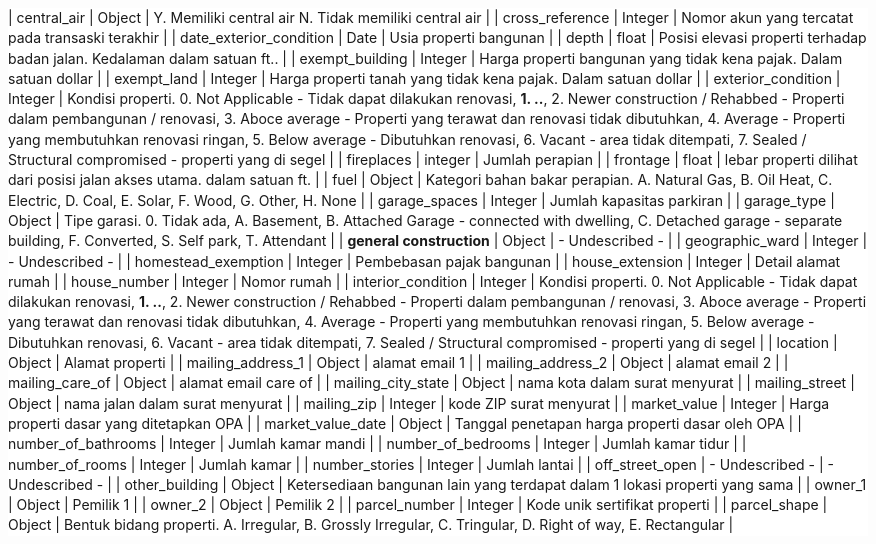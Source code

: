 | central_air | Object | Y. Memiliki central air N. Tidak memiliki central air |
| cross_reference | Integer | Nomor akun yang tercatat pada transaski terakhir |
| date_exterior_condition | Date | Usia properti bangunan  |
| depth | float | Posisi elevasi properti terhadap badan jalan. Kedalaman dalam satuan ft..  |
| exempt_building | Integer | Harga properti bangunan yang tidak kena pajak. Dalam satuan dollar |
| exempt_land | Integer | Harga properti tanah yang tidak kena pajak. Dalam satuan dollar |
| exterior_condition | Integer | Kondisi properti. 0. Not Applicable -  Tidak dapat dilakukan renovasi, **1. ..**, 2. Newer construction / Rehabbed - Properti dalam pembangunan / renovasi, 3. Aboce average - Properti yang terawat dan renovasi tidak dibutuhkan, 4. Average - Properti yang membutuhkan renovasi ringan, 5. Below average - Dibutuhkan renovasi, 6. Vacant - area tidak ditempati, 7. Sealed / Structural compromised - properti yang di segel   |
| fireplaces | integer | Jumlah perapian |
| frontage | float | lebar properti dilihat dari posisi jalan akses utama. dalam satuan ft. |
| fuel | Object | Kategori bahan bakar perapian. A. Natural Gas, B. Oil Heat, C. Electric, D. Coal, E. Solar, F. Wood, G. Other, H. None |
| garage_spaces | Integer | Jumlah kapasitas parkiran |
| garage_type | Object | Tipe garasi. 0. Tidak ada, A. Basement, B. Attached Garage - connected with dwelling, C. Detached garage - separate building, F. Converted, S. Self park, T. Attendant |
| **general construction** | Object | - Undescribed - |
| geographic_ward | Integer | - Undescribed -  |
| homestead_exemption | Integer | Pembebasan pajak bangunan |
| house_extension | Integer | Detail alamat rumah |
| house_number | Integer | Nomor rumah |
| interior_condition | Integer | Kondisi properti. 0. Not Applicable -  Tidak dapat dilakukan renovasi, **1. ..**, 2. Newer construction / Rehabbed - Properti dalam pembangunan / renovasi, 3. Aboce average - Properti yang terawat dan renovasi tidak dibutuhkan, 4. Average - Properti yang membutuhkan renovasi ringan, 5. Below average - Dibutuhkan renovasi, 6. Vacant - area tidak ditempati, 7. Sealed / Structural compromised - properti yang di segel |
| location | Object | Alamat properti |
| mailing_address_1 | Object | alamat email 1 |
| mailing_address_2 | Object | alamat email 2 |
| mailing_care_of | Object | alamat email care of |
| mailing_city_state | Object | nama kota dalam surat menyurat |
| mailing_street | Object | nama jalan dalam surat menyurat |
| mailing_zip | Integer | kode ZIP surat menyurat |
| market_value | Integer | Harga properti dasar yang ditetapkan OPA |
| market_value_date | Object | Tanggal penetapan harga properti dasar oleh OPA |
| number_of_bathrooms | Integer | Jumlah kamar mandi |
| number_of_bedrooms | Integer | Jumlah kamar tidur |
| number_of_rooms | Integer | Jumlah kamar |
| number_stories | Integer | Jumlah lantai |
| off_street_open | - Undescribed - | - Undescribed - |
| other_building | Object | Ketersediaan bangunan lain yang terdapat dalam 1 lokasi properti yang sama |
| owner_1 | Object | Pemilik 1 |
| owner_2 | Object | Pemilik 2 |
| parcel_number | Integer | Kode unik sertifikat properti |
| parcel_shape | Object | Bentuk bidang properti. A. Irregular, B. Grossly Irregular, C. Tringular, D. Right of way, E. Rectangular |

INSTRUCTIONS FOR THE TASK | Transcribe the material as is, with images omitted.

RESULT |
Source code

: | central_air | Object | Y. Memiliki central air N. Tidak memiliki central air |
| cross_reference | Integer | Nomor akun yang tercatat pada transaski terakhir |
| date_exterior_condition | Date | Usia properti bangunan  |
| depth | float | Posisi elevasi properti terhadap badan jalan. Kedalaman dalam satuan ft..  |
| exempt_building | Integer | Harga properti bangunan yang tidak kena pajak. Dalam satuan dollar |
| exempt_land | Integer | Harga properti tanah yang tidak kena pajak. Dalam satuan dollar |
| exterior_condition | Integer | Kondisi properti. 0. Not Applicable -  Tidak dapat dilakukan renovasi, **1. ..**, 2. Newer construction / Rehabbed - Properti dalam pembangunan / renovasi, 3. Aboce average - Properti yang terawat dan renovasi tidak dibutuhkan, 4. Average - Properti yang membutuhkan renovasi ringan, 5. Below average - Dibutuhkan renovasi, 6. Vacant - area tidak ditempati, 7. Sealed / Structural compromised - properti yang di segel   |
| fireplaces | integer | Jumlah perapian |
| frontage | float | lebar properti dilihat dari posisi jalan akses utama. dalam satuan ft. |
| fuel | Object | Kategori bahan bakar perapian. A. Natural Gas, B. Oil Heat, C. Electric, D. Coal, E. Solar, F. Wood, G. Other, H. None |
| garage_spaces | Integer | Jumlah kapasitas parkiran |
| garage_type | Object | Tipe garasi. 0. Tidak ada, A. Basement, B. Attached Garage - connected with dwelling, C. Detached garage - separate building, F. Converted, S. Self park, T. Attendant |
| **general construction** | Object | - Undescribed - |
| geographic_ward | Integer | - Undescribed -  |
| homestead_exemption | Integer | Pembebasan pajak bangunan |
| house_extension | Integer | Detail alamat rumah |
| house_number | Integer | Nomor rumah |
| interior_condition | Integer | Kondisi properti. 0. Not Applicable -  Tidak dapat dilakukan renovasi, **1. ..**, 2. Newer construction / Rehabbed - Properti dalam pembangunan / renovasi, 3. Aboce average - Properti yang terawat dan renovasi tidak dibutuhkan, 4. Average - Properti yang membutuhkan renovasi ringan, 5. Below average - Dibutuhkan renovasi, 6. Vacant - area tidak ditempati, 7. Sealed / Structural compromised - properti yang di segel |
| location | Object | Alamat properti |
| mailing_address_1 | Object | alamat email 1 |
| mailing_address_2 | Object | alamat email 2 |
| mailing_care_of | Object | alamat email care of |
| mailing_city_state | Object | nama kota dalam surat menyurat |
| mailing_street | Object | nama jalan dalam surat menyurat |
| mailing_zip | Integer | kode ZIP surat menyurat |
| market_value | Integer | Harga properti dasar yang ditetapkan OPA |
| market_value_date | Object | Tanggal penetapan harga properti dasar oleh OPA |
| number_of_bathrooms | Integer | Jumlah kamar mandi |
| number_of_bedrooms | Integer | Jumlah kamar tidur |
| number_of_rooms | Integer | Jumlah kamar |
| number_stories | Integer | Jumlah lantai |
| off_street_open | - Undescribed - | - Undescribed - |
| other_building | Object | Ketersediaan bangunan lain yang terdapat dalam 1 lokasi properti yang sama |
| owner_1 | Object | Pemilik 1 |
| owner_2 | Object | Pemilik 2 |
| parcel_number | Integer | Kode unik sertifikat properti |
| parcel_shape | Object | Bentuk bidang properti. A. Irregular, B. Grossly Irregular, C. Tringular, D. Right of way, E. Rectangular |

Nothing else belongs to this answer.